WHAT YOU SHOULD DO: Using the records below, quote only the span that opens with the line containing "the pension fund, sees" and closes with the line containing "Flint has never", exactly and inclusively.

++++ SUPPLIED DATA

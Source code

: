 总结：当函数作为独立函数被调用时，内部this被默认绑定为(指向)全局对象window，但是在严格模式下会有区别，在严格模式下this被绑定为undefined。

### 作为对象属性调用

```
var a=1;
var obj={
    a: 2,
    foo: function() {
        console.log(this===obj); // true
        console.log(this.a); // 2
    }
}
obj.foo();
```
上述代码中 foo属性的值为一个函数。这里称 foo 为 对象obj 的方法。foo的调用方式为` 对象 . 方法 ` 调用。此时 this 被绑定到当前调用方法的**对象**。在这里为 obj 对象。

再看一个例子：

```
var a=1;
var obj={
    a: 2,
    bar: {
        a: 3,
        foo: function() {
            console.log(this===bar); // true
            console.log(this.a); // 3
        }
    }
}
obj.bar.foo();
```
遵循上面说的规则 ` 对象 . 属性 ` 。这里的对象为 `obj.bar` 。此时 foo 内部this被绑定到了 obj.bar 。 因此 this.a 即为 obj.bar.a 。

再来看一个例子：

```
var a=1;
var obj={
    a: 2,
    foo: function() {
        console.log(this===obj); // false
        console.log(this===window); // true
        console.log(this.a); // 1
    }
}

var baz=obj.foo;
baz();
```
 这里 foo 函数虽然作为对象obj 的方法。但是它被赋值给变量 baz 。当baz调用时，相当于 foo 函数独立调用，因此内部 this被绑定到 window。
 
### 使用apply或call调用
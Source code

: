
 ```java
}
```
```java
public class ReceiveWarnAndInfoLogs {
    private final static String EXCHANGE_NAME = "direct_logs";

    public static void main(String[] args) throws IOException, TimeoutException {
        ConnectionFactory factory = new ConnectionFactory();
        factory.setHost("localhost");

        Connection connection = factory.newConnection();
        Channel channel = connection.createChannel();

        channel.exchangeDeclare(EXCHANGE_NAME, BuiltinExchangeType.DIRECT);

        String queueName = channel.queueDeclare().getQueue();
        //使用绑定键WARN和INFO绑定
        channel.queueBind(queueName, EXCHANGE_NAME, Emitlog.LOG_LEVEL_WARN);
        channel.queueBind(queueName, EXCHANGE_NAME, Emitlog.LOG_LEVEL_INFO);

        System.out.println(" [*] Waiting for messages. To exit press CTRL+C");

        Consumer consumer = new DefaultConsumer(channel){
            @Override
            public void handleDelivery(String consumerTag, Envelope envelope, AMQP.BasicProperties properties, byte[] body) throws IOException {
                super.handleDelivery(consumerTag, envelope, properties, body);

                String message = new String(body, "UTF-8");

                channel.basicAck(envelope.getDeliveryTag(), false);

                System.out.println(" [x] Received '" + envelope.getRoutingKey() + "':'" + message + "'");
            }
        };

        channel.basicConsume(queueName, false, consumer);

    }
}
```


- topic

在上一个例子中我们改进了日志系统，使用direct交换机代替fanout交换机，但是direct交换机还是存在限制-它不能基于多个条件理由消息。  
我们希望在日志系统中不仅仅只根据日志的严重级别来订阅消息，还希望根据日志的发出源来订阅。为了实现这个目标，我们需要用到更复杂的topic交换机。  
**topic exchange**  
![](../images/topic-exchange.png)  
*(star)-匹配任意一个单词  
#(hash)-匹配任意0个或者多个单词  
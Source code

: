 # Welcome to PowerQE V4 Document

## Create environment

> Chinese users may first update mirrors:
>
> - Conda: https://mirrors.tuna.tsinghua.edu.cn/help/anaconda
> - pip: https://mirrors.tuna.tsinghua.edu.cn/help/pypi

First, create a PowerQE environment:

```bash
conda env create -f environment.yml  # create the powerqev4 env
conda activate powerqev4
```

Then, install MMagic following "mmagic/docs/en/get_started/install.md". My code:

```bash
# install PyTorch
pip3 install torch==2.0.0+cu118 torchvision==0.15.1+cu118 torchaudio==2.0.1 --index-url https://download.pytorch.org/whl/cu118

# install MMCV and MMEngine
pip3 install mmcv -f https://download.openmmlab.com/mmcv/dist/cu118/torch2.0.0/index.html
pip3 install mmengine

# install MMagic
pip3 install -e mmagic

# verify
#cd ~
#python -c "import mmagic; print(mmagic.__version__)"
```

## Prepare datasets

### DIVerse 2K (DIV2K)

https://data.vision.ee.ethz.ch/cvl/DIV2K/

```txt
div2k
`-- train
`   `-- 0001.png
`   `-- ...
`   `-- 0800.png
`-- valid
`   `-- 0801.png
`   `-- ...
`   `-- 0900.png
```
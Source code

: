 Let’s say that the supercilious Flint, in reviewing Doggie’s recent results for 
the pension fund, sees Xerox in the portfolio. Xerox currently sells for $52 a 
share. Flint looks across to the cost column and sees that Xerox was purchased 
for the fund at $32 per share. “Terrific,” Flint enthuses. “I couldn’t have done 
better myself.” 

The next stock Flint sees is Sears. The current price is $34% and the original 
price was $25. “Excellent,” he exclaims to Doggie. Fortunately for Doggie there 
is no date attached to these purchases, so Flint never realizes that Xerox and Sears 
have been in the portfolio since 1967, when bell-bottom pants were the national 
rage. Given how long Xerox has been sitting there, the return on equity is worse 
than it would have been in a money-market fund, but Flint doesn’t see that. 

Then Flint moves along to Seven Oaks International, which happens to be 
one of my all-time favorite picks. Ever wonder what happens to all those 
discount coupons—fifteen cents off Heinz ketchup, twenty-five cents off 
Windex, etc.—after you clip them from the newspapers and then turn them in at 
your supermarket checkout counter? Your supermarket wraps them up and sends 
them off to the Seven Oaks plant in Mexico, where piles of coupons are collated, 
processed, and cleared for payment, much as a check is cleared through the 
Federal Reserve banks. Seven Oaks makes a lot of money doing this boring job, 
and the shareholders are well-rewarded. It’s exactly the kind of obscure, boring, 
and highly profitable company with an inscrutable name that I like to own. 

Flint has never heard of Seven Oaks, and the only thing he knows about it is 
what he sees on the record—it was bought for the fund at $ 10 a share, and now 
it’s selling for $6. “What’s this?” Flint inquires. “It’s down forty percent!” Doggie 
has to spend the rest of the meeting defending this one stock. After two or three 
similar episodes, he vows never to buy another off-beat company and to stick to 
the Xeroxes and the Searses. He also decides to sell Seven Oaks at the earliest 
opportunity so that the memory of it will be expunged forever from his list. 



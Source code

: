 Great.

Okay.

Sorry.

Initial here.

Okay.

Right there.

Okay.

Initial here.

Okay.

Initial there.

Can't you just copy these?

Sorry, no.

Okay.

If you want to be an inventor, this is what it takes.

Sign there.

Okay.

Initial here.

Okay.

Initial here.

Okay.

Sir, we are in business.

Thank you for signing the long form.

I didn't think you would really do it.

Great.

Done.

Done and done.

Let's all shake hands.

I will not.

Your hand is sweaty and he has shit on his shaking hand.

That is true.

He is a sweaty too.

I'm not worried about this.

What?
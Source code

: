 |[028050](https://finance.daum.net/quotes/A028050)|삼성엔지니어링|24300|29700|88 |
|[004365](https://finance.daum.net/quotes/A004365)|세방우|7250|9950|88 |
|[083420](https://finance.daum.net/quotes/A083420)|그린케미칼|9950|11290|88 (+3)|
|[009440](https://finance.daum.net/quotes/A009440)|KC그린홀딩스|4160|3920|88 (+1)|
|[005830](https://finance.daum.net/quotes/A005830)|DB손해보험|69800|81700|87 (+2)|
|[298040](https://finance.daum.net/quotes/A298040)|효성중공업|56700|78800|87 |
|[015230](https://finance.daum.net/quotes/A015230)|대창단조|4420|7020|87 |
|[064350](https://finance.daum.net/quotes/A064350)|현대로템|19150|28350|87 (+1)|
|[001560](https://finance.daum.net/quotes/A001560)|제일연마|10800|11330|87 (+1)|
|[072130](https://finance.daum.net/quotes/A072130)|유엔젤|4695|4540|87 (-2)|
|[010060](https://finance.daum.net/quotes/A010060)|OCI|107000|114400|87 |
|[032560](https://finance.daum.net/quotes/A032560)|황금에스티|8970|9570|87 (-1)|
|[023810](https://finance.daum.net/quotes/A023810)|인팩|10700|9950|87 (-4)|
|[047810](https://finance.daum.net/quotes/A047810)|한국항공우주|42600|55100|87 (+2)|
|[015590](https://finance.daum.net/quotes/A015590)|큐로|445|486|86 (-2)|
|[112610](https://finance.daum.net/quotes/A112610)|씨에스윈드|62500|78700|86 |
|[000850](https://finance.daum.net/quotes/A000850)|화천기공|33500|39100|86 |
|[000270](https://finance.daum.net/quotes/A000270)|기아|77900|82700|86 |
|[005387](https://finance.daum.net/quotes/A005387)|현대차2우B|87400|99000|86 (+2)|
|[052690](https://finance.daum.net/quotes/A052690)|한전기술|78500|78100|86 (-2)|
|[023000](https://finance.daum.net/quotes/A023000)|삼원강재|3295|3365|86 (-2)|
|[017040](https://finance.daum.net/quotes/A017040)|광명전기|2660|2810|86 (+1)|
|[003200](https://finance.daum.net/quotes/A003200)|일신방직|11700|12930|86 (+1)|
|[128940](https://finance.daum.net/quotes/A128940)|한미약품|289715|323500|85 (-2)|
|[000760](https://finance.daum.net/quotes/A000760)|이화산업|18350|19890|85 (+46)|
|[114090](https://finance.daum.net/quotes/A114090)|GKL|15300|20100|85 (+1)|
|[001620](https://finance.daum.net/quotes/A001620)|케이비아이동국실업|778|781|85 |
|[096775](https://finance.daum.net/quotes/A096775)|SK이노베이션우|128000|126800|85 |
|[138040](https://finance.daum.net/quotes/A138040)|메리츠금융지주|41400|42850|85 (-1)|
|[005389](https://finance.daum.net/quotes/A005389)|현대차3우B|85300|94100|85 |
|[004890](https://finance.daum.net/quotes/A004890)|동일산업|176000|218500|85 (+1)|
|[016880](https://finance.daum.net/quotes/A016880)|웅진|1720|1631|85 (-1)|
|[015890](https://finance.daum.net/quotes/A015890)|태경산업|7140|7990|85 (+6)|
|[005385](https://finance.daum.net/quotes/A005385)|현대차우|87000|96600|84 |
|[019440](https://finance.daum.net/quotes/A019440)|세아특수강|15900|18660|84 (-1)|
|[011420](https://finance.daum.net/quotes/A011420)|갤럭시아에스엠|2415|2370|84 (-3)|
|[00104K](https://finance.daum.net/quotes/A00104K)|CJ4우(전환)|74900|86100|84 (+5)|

++++++++

ANSWER TO THIS PROBLEM:
the pension fund, sees Xerox in the portfolio. Xerox currently sells for $52 a 
share. Flint looks across to the cost column and sees that Xerox was purchased 
for the fund at $32 per share. “Terrific,” Flint enthuses. “I couldn’t have done 
better myself.” 

The next stock Flint sees is Sears. The current price is $34% and the original 
price was $25. “Excellent,” he exclaims to Doggie. Fortunately for Doggie there 
is no date attached to these purchases, so Flint never realizes that Xerox and Sears 
have been in the portfolio since 1967, when bell-bottom pants were the national 
rage. Given how long Xerox has been sitting there, the return on equity is worse 
than it would have been in a money-market fund, but Flint doesn’t see that. 

Then Flint moves along to Seven Oaks International, which happens to be 
one of my all-time favorite picks. Ever wonder what happens to all those 
discount coupons—fifteen cents off Heinz ketchup, twenty-five cents off 
Windex, etc.—after you clip them from the newspapers and then turn them in at 
your supermarket checkout counter? Your supermarket wraps them up and sends 
them off to the Seven Oaks plant in Mexico, where piles of coupons are collated, 
processed, and cleared for payment, much as a check is cleared through the 
Federal Reserve banks. Seven Oaks makes a lot of money doing this boring job, 
and the shareholders are well-rewarded. It’s exactly the kind of obscure, boring, 
and highly profitable company with an inscrutable name that I like to own. 

Flint has never heard of Seven Oaks, and the only thing he knows about it is 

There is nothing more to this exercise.